Fair Platforms project thematic reports

Algorithmic management platform work

The ETUC Fair Platforms project addresses a series of challenges that have been identified through ETUC’s policy work and in the framework of past projects, and that were further selected with the help of ETUC affiliates who are active on the ground. These challenges are:

  • algorithmic management and how to safeguard workers' rights trough collective bargaining;
  • the platformisation of the economy;
  • hybrid challenges concerning health and safety;
  • the transpostion of the Directive.

In order to further explore these challenges, exchange experience and develop tools to challenge them, the project foresees four thematic events that feed four thematic reports, that are proud to published here below. 

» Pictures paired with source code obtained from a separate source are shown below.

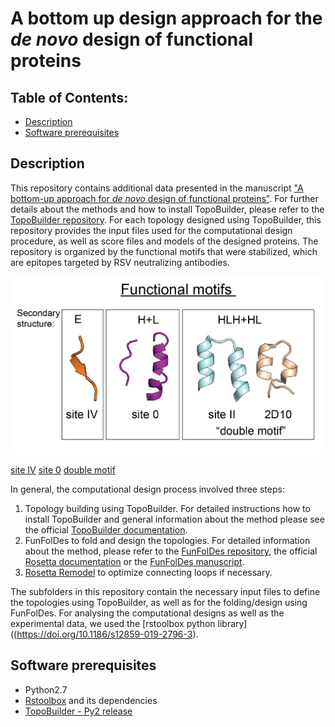 # A bottom up design approach for the *de novo* design of functional proteins
## Table of Contents: 
- [Description](#description)
- [Software prerequisites](#software_prerequisites)
   
## Description
This repository contains additional data presented in the manuscript ["A bottom-up approach for *de novo* design of functional proteins"](link). For further details about the methods and how to install TopoBuilder, please refer to the [TopoBuilder repository](https://github.com/LPDI-EPFL/topobuilder/tree/releasepy2). For each topology designed using TopoBuilder, this repository provides the input files used for the computational design procedure, as well as score files and models of the designed proteins. 
The repository is organized by the functional motifs that were stabilized, which are epitopes targeted by RSV neutralizing antibodies. 

![](./motifs.png)

[site IV](./siteIV)                                        [site 0](./site0)                    [double motif](./double_motif)


In general, the computational design process involved three steps: 
1) Topology building using TopoBuilder. For detailed instructions how to install TopoBuilder and general information about the method please see the official [TopoBuilder documentation](https://github.com/LPDI-EPFL/topobuilder/tree/releasepy2). 
2) FunFolDes to fold and design the topologies. For detailed information about the method, please refer to the [FunFolDes repository](https://github.com/LPDI-EPFL/FunFolDesData), the official [Rosetta documentation](https://www.rosettacommons.org/docs/latest/scripting_documentation/RosettaScripts/composite_protocols/fold_from_loops/FunFolDes) or the [FunFolDes manuscript](https://doi.org/10.1371/journal.pcbi.1006623). 
3) [Rosetta Remodel](https://www.rosettacommons.org/docs/latest/application_documentation/design/Remodel) to optimize connecting loops if necessary.

The subfolders in this repository contain the necessary input files to define the topologies using TopoBuilder, as well as for the folding/design using FunFolDes. For analysing the computational designs as well as the experimental data, we used the [rstoolbox python library]((https://doi.org/10.1186/s12859-019-2796-3). 


## Software prerequisites
- Python2.7 
- [Rstoolbox](https://doi.org/10.1186/s12859-019-2796-3) and its dependencies
- [TopoBuilder - Py2 release](https://github.com/LPDI-EPFL/topobuilder/tree/releasepy2)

  • Negotiating the Algorithm - Trade Union Manual

Click here to read and download the report

Algorithmic management is used to determine work allocation and pay in ways that are typically opaque and often discriminatory. Platform workers have to contend with intensive forms of surveillance which reduce autonomy and undermine privacy. Workers are evaluated in ways that are not transparent and with no opportunity for worker input. Perhaps worst of all, workers face algorithmically-determined punishments, up to and including the loss of their job, sometimes without ever being able to communicate with a human boss. 

To address these problems, it’s imperative that workers and unions ‘negotiate the algorithm’. In this report we use this term on the basis it was originally intended; to negotiate collective agreements between employers and unions over the use of algorithmic management. But we also use it more broadly to refer to all trade union activity which relates specifically to the algorithmic management of workers, including case work, legal actions, political lobbying and research. 

  • Strategic Foresight - Which workers in Europe are vulnerable to Uberisation?

Click here to read and download the report

‘Uberisation’ is the spread of digital labour platforms across the economy. Uberisation presents serious risks to the quality and security of jobs in Europe, as it is associated with insecure and low pay; limited or non-existent social protections; opaque algorithmic management practices; intensive data surveillance; and the flouting of government regulations including labour laws.

Because of these negative affects, identifying sectors that are undergoing Platformisation or are threatened by Uberisation, and understanding the causes of this and what can be done about them, is an important part of developing strategic foresight in the trade union movement.

It’s difficult to predict the future as there are many moving parts in whether companies decide to establish themselves as digital labour platforms and - more importantly - whether they can make a success of it over the medium to long-term. This report adopts a different approach, as it identifies characteristic indicators of Uberisation and defines a set of criteria to evaluate different groups of workers and jobs against these indicators.